### DESCRIPTION OF THE TASK
From the listing below, output only the lines starting at the line that has "2022-12-30 & 3793.620117" and ending at the line that has "2023-01-20 & 4119.899902", exactly as they appear, ends included.

### RECORDS PROVIDED
<<<<

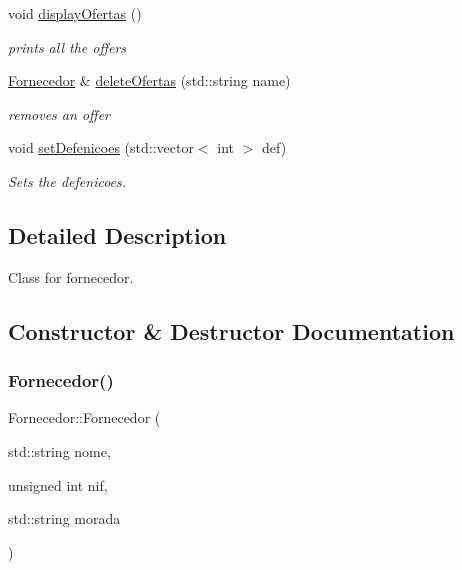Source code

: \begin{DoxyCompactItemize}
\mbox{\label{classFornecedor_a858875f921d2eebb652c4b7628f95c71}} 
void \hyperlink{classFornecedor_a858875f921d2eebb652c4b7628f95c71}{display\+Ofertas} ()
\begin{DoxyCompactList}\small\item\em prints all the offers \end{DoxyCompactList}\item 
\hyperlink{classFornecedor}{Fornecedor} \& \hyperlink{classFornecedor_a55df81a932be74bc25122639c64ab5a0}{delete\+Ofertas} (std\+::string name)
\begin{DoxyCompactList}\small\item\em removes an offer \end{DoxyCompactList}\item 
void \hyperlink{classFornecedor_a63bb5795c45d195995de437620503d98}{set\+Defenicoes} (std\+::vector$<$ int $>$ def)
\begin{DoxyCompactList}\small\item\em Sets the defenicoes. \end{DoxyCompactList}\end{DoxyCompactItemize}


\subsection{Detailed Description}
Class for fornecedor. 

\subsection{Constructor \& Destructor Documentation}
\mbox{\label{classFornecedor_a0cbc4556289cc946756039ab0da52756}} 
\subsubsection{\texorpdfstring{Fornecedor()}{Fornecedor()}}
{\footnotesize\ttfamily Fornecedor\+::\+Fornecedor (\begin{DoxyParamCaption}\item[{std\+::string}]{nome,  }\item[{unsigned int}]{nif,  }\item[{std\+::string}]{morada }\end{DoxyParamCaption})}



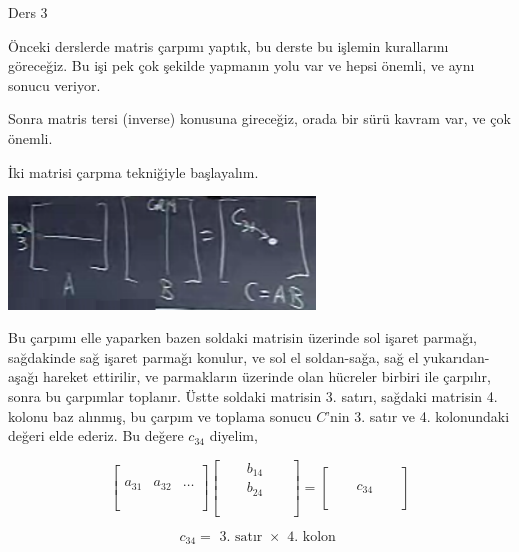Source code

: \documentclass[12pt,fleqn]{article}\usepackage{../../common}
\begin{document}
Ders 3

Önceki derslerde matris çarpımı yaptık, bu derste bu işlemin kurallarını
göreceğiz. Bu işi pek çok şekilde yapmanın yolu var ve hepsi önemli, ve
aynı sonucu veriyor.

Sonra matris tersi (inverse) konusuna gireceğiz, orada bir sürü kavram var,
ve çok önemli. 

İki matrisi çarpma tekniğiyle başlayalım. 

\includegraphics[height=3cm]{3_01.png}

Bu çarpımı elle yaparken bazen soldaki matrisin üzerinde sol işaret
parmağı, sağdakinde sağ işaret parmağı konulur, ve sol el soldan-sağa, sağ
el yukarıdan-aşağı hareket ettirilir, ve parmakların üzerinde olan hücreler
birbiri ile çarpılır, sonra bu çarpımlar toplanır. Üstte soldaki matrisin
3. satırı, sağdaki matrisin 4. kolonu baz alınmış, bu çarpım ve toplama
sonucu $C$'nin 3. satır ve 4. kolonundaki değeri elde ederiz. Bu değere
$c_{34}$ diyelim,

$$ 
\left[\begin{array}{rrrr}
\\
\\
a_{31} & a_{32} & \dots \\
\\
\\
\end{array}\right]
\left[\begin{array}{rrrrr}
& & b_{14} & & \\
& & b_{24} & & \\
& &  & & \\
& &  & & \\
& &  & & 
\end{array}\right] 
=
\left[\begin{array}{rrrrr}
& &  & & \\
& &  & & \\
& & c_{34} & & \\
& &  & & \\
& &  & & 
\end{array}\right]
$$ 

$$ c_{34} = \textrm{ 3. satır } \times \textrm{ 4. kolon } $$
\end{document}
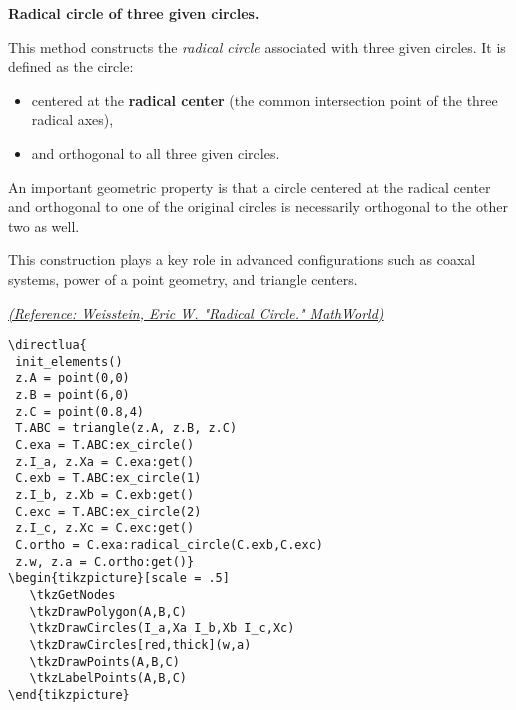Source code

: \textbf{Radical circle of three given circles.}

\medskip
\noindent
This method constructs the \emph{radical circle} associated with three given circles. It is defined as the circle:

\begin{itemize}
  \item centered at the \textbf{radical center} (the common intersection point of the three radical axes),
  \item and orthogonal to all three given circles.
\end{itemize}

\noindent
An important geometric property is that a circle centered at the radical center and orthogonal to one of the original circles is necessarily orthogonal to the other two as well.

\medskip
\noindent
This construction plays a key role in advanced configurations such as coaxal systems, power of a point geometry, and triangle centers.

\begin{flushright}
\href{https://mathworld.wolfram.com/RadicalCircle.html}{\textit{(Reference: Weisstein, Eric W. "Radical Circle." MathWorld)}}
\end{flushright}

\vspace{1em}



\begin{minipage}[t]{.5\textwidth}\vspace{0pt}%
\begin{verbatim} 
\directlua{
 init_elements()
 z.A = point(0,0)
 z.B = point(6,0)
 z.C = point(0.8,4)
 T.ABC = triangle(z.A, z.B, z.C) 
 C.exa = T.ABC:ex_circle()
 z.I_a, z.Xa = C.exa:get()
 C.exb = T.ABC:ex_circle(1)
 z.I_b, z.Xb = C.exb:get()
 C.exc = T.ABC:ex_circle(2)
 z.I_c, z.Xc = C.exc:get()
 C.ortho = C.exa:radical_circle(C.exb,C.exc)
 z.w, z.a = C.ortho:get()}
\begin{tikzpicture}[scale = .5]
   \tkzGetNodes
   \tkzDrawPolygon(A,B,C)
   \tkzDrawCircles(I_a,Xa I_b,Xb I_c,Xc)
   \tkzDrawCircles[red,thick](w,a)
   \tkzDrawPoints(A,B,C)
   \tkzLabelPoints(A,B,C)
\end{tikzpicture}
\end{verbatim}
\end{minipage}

>>>>
<<<<

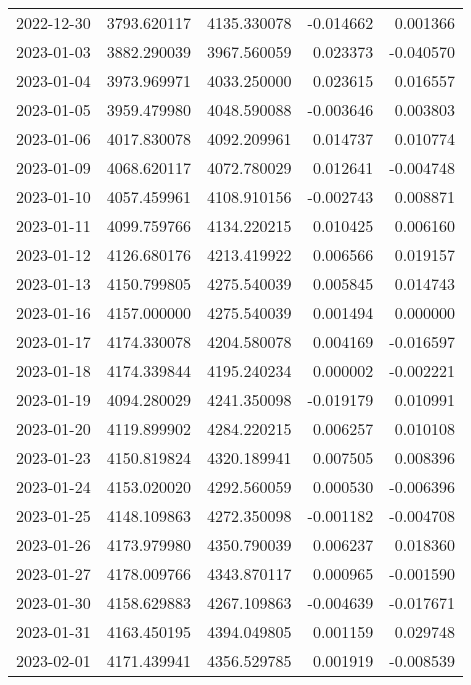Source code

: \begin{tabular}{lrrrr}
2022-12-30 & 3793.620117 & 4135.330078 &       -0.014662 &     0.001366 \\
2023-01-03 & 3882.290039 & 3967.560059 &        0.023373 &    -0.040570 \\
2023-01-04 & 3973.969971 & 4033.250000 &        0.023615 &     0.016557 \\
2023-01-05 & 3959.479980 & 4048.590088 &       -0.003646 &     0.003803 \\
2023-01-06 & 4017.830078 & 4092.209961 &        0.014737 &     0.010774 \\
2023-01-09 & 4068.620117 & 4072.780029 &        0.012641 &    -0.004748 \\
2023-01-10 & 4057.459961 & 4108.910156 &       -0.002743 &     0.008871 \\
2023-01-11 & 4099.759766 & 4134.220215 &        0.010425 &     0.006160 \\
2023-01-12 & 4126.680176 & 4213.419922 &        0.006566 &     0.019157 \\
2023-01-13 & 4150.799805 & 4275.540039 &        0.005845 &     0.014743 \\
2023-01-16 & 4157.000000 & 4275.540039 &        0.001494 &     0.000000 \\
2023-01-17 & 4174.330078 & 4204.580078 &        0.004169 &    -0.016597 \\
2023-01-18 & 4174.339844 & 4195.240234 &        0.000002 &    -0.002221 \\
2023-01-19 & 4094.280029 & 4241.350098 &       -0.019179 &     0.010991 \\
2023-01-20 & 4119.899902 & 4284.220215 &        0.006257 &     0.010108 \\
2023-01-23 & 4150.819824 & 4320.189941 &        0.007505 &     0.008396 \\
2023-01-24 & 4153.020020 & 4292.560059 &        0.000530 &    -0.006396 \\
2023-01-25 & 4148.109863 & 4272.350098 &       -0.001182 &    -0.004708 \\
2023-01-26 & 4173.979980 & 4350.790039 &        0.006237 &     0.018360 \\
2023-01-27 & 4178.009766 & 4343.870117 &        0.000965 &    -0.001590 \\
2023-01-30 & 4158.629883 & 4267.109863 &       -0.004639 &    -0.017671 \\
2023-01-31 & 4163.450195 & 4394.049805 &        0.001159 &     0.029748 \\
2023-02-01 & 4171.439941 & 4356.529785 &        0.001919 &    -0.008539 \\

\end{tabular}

>>>>

### TASK RESULT
2022-12-30 & 3793.620117 & 4135.330078 &       -0.014662 &     0.001366 \\
2023-01-03 & 3882.290039 & 3967.560059 &        0.023373 &    -0.040570 \\
2023-01-04 & 3973.969971 & 4033.250000 &        0.023615 &     0.016557 \\
2023-01-05 & 3959.479980 & 4048.590088 &       -0.003646 &     0.003803 \\
2023-01-06 & 4017.830078 & 4092.209961 &        0.014737 &     0.010774 \\
2023-01-09 & 4068.620117 & 4072.780029 &        0.012641 &    -0.004748 \\
2023-01-10 & 4057.459961 & 4108.910156 &       -0.002743 &     0.008871 \\
2023-01-11 & 4099.759766 & 4134.220215 &        0.010425 &     0.006160 \\
2023-01-12 & 4126.680176 & 4213.419922 &        0.006566 &     0.019157 \\
2023-01-13 & 4150.799805 & 4275.540039 &        0.005845 &     0.014743 \\
2023-01-16 & 4157.000000 & 4275.540039 &        0.001494 &     0.000000 \\
2023-01-17 & 4174.330078 & 4204.580078 &        0.004169 &    -0.016597 \\
2023-01-18 & 4174.339844 & 4195.240234 &        0.000002 &    -0.002221 \\
2023-01-19 & 4094.280029 & 4241.350098 &       -0.019179 &     0.010991 \\
2023-01-20 & 4119.899902 & 4284.220215 &        0.006257 &     0.010108 \\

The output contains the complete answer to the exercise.